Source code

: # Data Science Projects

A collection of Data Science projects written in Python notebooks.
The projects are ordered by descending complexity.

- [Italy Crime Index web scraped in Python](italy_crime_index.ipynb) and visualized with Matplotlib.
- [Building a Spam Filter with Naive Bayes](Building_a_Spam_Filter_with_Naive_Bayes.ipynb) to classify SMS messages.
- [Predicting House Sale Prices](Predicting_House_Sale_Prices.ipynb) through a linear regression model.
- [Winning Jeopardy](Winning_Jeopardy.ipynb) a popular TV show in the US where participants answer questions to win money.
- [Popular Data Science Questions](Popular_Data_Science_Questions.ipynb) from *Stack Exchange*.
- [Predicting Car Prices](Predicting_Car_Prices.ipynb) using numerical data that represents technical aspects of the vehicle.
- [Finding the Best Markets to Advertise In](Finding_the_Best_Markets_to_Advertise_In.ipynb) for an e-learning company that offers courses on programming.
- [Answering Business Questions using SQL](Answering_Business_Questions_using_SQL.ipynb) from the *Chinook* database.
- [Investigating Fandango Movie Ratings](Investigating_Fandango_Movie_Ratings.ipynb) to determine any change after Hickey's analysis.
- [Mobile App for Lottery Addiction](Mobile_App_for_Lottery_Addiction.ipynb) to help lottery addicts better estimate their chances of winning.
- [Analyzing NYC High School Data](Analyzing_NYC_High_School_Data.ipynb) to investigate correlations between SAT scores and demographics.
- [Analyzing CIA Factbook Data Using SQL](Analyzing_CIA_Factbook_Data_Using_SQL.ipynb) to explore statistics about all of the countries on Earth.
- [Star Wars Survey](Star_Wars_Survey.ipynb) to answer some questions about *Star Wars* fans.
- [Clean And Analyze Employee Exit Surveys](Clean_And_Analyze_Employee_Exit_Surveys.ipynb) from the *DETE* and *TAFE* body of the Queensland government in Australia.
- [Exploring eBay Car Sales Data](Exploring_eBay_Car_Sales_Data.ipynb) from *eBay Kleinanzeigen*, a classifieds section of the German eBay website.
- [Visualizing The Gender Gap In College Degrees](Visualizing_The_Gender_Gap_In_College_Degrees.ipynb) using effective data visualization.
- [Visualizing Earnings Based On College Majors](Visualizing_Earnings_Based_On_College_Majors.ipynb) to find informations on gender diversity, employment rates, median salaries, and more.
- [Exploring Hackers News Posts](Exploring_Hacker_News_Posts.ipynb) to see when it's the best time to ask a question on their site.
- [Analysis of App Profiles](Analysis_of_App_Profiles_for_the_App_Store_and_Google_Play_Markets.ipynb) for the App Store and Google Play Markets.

##########

TASK INSTRUCTIONS - Could you find every line in the records above that contains the word "Markets" and copy it?

COMPLETED EXERCISE -
- [Finding the Best Markets to Advertise In](Finding_the_Best_Markets_to_Advertise_In.ipynb) for an e-learning company that offers courses on programming.
- [Analysis of App Profiles](Analysis_of_App_Profiles_for_the_App_Store_and_Google_Play_Markets.ipynb) for the App Store and Google Play Markets.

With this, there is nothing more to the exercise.